Comment 5 Andrej Krejcir 2017-08-02 13:07:05 UTC
It seems that the warning message (with a lot of stack trace) is not related to the problems.

The disk description field can be either a json object or a string. The json description is used when the disk is created by the engine.
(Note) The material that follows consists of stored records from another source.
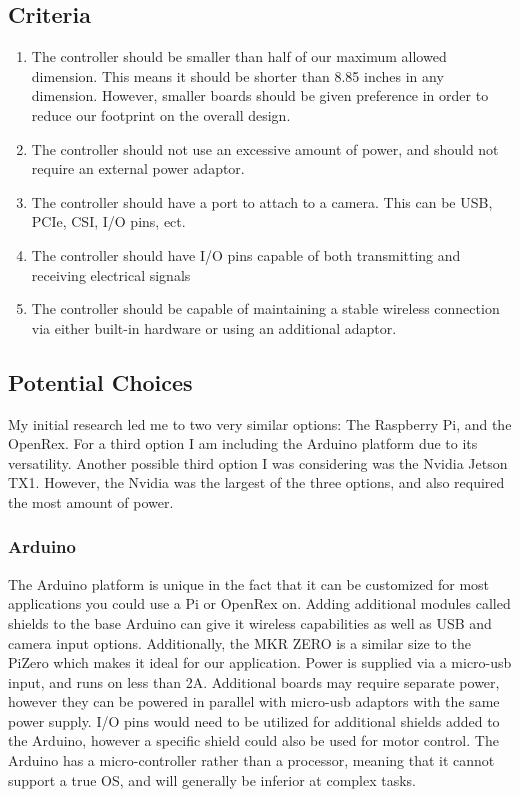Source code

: \documentclass[onecolumn, draftclsnofoot,10pt, compsoc]{IEEEtran}
\begin{document}
\subsection{Criteria}
\begin{enumerate}
\item{The controller should  be smaller than half of our maximum 
allowed dimension. This means it should be shorter than 8.85 inches 
in any dimension. However, smaller boards should be given 
preference in order to reduce our footprint on the overall design.}

\item{The controller should not use an excessive amount of power, 
and should not require an external power adaptor. }

\item{The controller should have a port to attach to a camera. This 
can be USB, PCIe, CSI, I/O pins, ect.}

\item{The controller should have I/O pins capable of both 
transmitting and receiving electrical signals}

\item{The controller should be capable of maintaining a stable 
wireless connection via either built-in hardware or using an 
additional adaptor.}
\end{enumerate}

\subsection{Potential Choices}

My initial research led me to two very similar options: The 
Raspberry Pi, and the OpenRex. For a third option I am including 
the Arduino platform due to its versatility. Another possible third 
option I was considering was the Nvidia Jetson TX1. However, the 
Nvidia was the largest of the three options, and also required the 
most amount of power. 

\subsubsection{Arduino}


The Arduino platform\cite{r1} is unique in the fact that it can be 
customized for most applications you could use a Pi or OpenRex on. 
Adding additional modules called shields to the base Arduino can 
give it wireless capabilities as well as USB and camera input 
options. Additionally, the MKR ZERO is a similar size to the PiZero 
which makes it ideal for our application. Power is supplied via a 
micro-usb input, and runs on less than 2A. Additional boards may 
require separate power, however they can be powered in parallel 
with micro-usb adaptors with the same power supply. I/O pins would 
need to be utilized for additional shields added to the Arduino, 
however a specific shield could also be used for motor control. The 
Arduino has a micro-controller rather than a processor, meaning 
that it cannot support a true OS, and will generally be inferior at 
complex tasks. 
\end{document}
But the hosted engine VM disk is created by the hosted-engine-setup and it sets the description to a plain string instead of json.

Probably, this behavior has not unchanged since 3.6.
I'm getting the same warning message on master and a clean HE deployment.

Looking at the engine logs, a lot of the errors come directly from rpc calls to vdsm, so without the vdsm logs, it is hard to know why.

Comment 6 Germano Veit Michel 2017-08-03 02:47:35 UTC
Hi Andrej,

I find it quite intriguing that both cases have problems related to the Hosted-Engine storage domain. Problems that I have never seen before. I can't make any sense of of this.

(In reply to Andrej Krejcir from comment #5)
> I'm getting the same warning message on master and a clean HE deployment.

Are you using ovirt-engine from master or vdsm from master, or both? I can try too.